With more and more evapotranspiration products published or updated, the evaluation of those products has been conducted for different regions of the world by many researchers in the last decade. Here, we would like to compare our evaluation results with several results recently published, shown in Table 5, in the past two years. Zuo et al. [23] evaluate six evapotranspiration products based on eight flux observation stations in China and show that, in general, all ET products show satisfactory performance. The RMSEs of ERA5-Land, GLEAM, and PML_V2 are all lower than 30 mm/month, which is consistent with our research situation. However, since the number of observation stations used in our study is much more than that of Zuo et al. [23], only the r of PML_V2 is above 0.75 under such circumstances. The performance of ERA5-Land in our study is generally better than that of GLEAM, which is slightly inconsistent with the conclusion of Zuo et al. [23], presumably due to the insufficient number of observation stations used in Zuo et al.’s study.
In our study, the RMSEs of GLEAM and PML_V2 are both lower than 30 mm/month, and the performance of PML_V2 is indeed better than GLEAM, which is consistent with the study of Shi et al. [22]. Yao et al. [17] believe that GLEAM performs well in the inter-annual AET distribution but poorly in the spatial pattern. In our study, GLEAM’s performance in the northern and Tibetan Plateau regions is much better than that in the northwestern and southern regions, indicating the benefits of regional evaluation. Xie et al. [15] believe that, in general, FLUXCOM, PML_V2, and GLASS-MODIS are superior to other products. This is consistent with the conclusion that the performance of PML_V2 is indeed superior.
Qian et al. [16] believe that GLEAM_v3.6b has the highest accuracy, ERA5 performs better, and PML_V2 has relatively poor estimation accuracy, which is inconsistent with our study, showing that the performance of PML_V2 is better than that of ERA5 and that of ERA5 is better than that of GLEAM4.2a. This result should be caused by the differences between the version of data used and the flux observation stations. Compared with GLEAM_v3.6b, GLEAM4.2a introduces several substantial improvements. Notably, it adopts a hybrid learning approach for estimating evaporative stress by integrating eddy-covariance and sap flow observations [40], enhancing accuracy under water-limited conditions. The model also incorporates an improved representation of rainfall interception, including contributions from short vegetation [41]. Potential evaporation in GLEAM v4.2a is now computed using the Penman equation, which accounts for both radiative and aerodynamic components, instead of the simpler Priestley–Taylor approach. Additionally, the model explicitly includes vegetation access to groundwater [42], improving reliability in ecosystems with shallow water tables. Furthermore, the spatial resolution is enhanced to 0.1°, and the dataset extends over a longer temporal period (1980–2023), offering greater utility for fine-scale and long-term evapotranspiration analysis [32]. These differences may substantially influence the estimation of evapotranspiration, and the use of only eight flux sites in China by Qian et al. [16] could have contributed to the discrepancies observed in the evaluation results. Liu et al. [21] conclude that, in general, GLEAM’s product performance remains at an intermediate level among all products, while TerraClimate has the lowest agreement with the observations at flux sites, which is also consistent with the conclusion of our study. All in all, for the study of evapotranspiration product evaluation in China, our study selects sufficient remote sensing data and reanalysis data for comparison, uses the latest data sources and data versions, and collects a lot of flux observation data, which is often rarely performed by other researchers. The updated iteration of the data version and the insufficient data of the flux observation stations usually lead to the one-sidedness of the evaluation results.

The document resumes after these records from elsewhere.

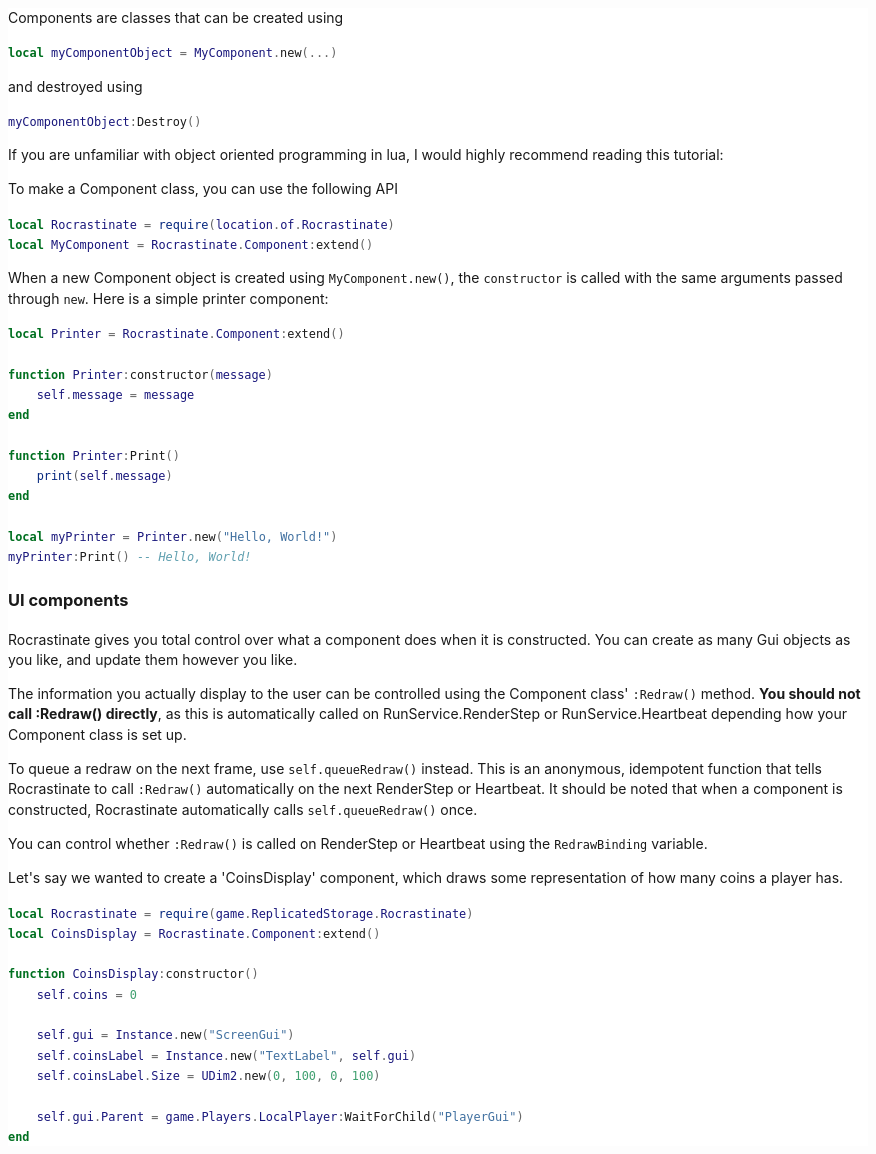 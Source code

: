 Components are classes that can be created using
```lua
local myComponentObject = MyComponent.new(...)
```
and destroyed using
```lua
myComponentObject:Destroy()
```

If you are unfamiliar with object oriented programming in lua, I would highly recommend reading this tutorial:

To make a Component class, you can use the following API
```lua
local Rocrastinate = require(location.of.Rocrastinate)
local MyComponent = Rocrastinate.Component:extend()
```

When a new Component object is created using `MyComponent.new()`, the `constructor` is called with the same arguments passed through `new`. Here is a simple printer component:

```lua
local Printer = Rocrastinate.Component:extend()

function Printer:constructor(message)
    self.message = message
end

function Printer:Print()
    print(self.message)
end

local myPrinter = Printer.new("Hello, World!")
myPrinter:Print() -- Hello, World!
```

### UI components

Rocrastinate gives you total control over what a component does when it is constructed. You can create as many Gui objects as you like, and update them however you like.

The information you actually display to the user can be controlled using the Component class' `:Redraw()` method. **You should not call :Redraw() directly**, as this is automatically called on RunService.RenderStep or RunService.Heartbeat depending how your Component class is set up.

To queue a redraw on the next frame, use `self.queueRedraw()` instead. This is an anonymous, idempotent function that tells Rocrastinate to call `:Redraw()` automatically on the next RenderStep or Heartbeat. It should be noted that when a component is constructed, Rocrastinate automatically calls `self.queueRedraw()` once.

You can control whether `:Redraw()` is called on RenderStep or Heartbeat using the `RedrawBinding` variable.

Let's say we wanted to create a 'CoinsDisplay' component, which draws some representation of how many coins a player has.
```lua
local Rocrastinate = require(game.ReplicatedStorage.Rocrastinate)
local CoinsDisplay = Rocrastinate.Component:extend()

function CoinsDisplay:constructor()
    self.coins = 0

    self.gui = Instance.new("ScreenGui")
    self.coinsLabel = Instance.new("TextLabel", self.gui)
    self.coinsLabel.Size = UDim2.new(0, 100, 0, 100)

    self.gui.Parent = game.Players.LocalPlayer:WaitForChild("PlayerGui")
end

``` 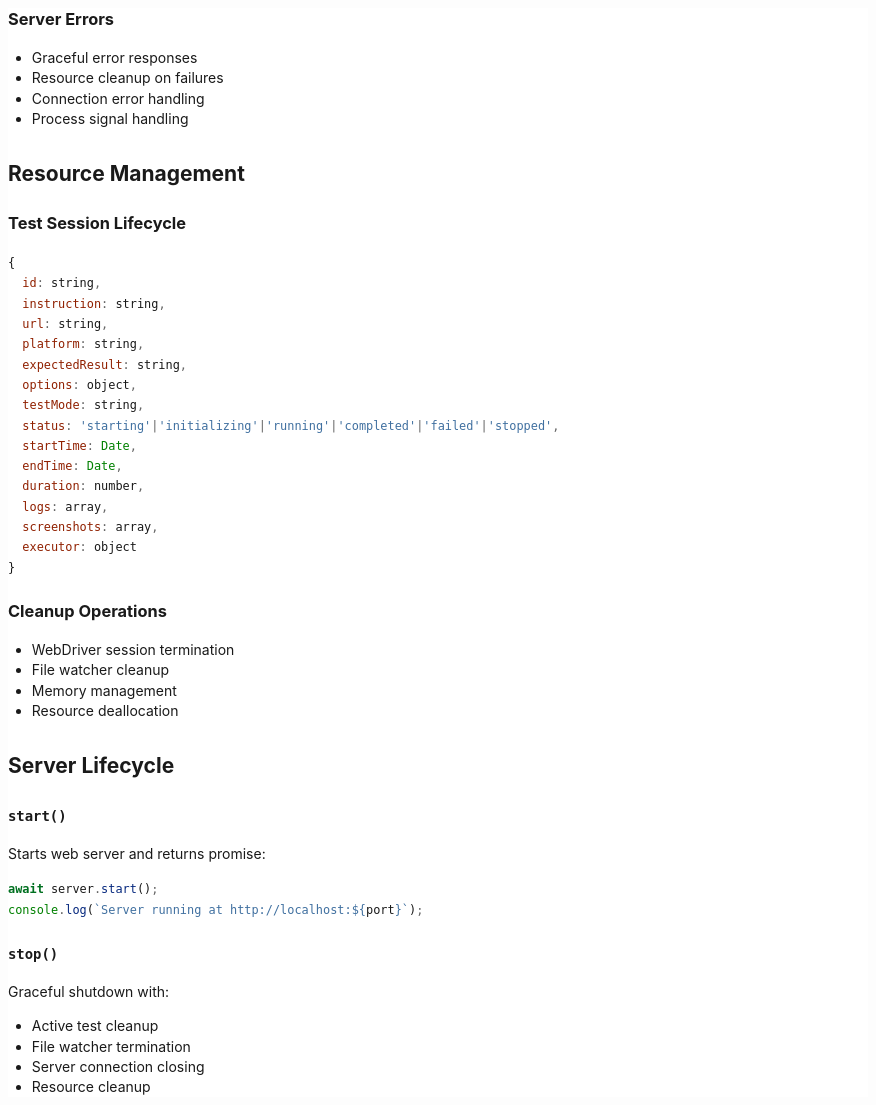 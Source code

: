 ### Server Errors
- Graceful error responses
- Resource cleanup on failures
- Connection error handling
- Process signal handling

## Resource Management

### Test Session Lifecycle
```javascript
{
  id: string,
  instruction: string,
  url: string,
  platform: string,
  expectedResult: string,
  options: object,
  testMode: string,
  status: 'starting'|'initializing'|'running'|'completed'|'failed'|'stopped',
  startTime: Date,
  endTime: Date,
  duration: number,
  logs: array,
  screenshots: array,
  executor: object
}
```

### Cleanup Operations
- WebDriver session termination
- File watcher cleanup
- Memory management
- Resource deallocation

## Server Lifecycle

### `start()`
Starts web server and returns promise:
```javascript
await server.start();
console.log(`Server running at http://localhost:${port}`);
```

### `stop()`
Graceful shutdown with:
- Active test cleanup
- File watcher termination
- Server connection closing
- Resource cleanup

4.2. Advantages and Disadvantages of Remote Sensing Products and Reanalysis Products

Our study shows that remote sensing ET products (ETMonitor, PML_V2, and SiTHv2) generally have better performance than reanalysis ET products. In addition, remote sensing products have higher spatiotemporal resolution than reanalysis products. However, due to the limitation of satellite data availability, remote sensing products cannot be produced for a long-term time period, and there is a long time lag. For instance, the best two remote sensing products, ETMonitor and PML_V2, start from 2000 and are available for years no later than 2021 and 2020, respectively. Additionally, these remote sensing products are very likely to present a large number of missing values in a specific region, such as PML_V2. Under the influence of MODIS input data, there are many missing values in some northwestern and some southern regions. Fortunately, none of the flux observation sites used in this study are located in the missing data regions of the PML_V2 product; therefore, the data gaps in PML_V2 do not affect the evaluation results. For short-term evapotranspiration studies in China, ETMonitor can be directly considered as a suitable data source. Compared with remote sensing products, reanalysis products generally have a longer time series and more complete spatial distribution, which makes them more appropriate for long-term climate change research. Although the accuracy of reanalysis products is generally inferior to that of remote sensing data, ERA5-Land and ERA5, which have good accuracy in northern and southern regions of China, can be recommended in long-term climate change research.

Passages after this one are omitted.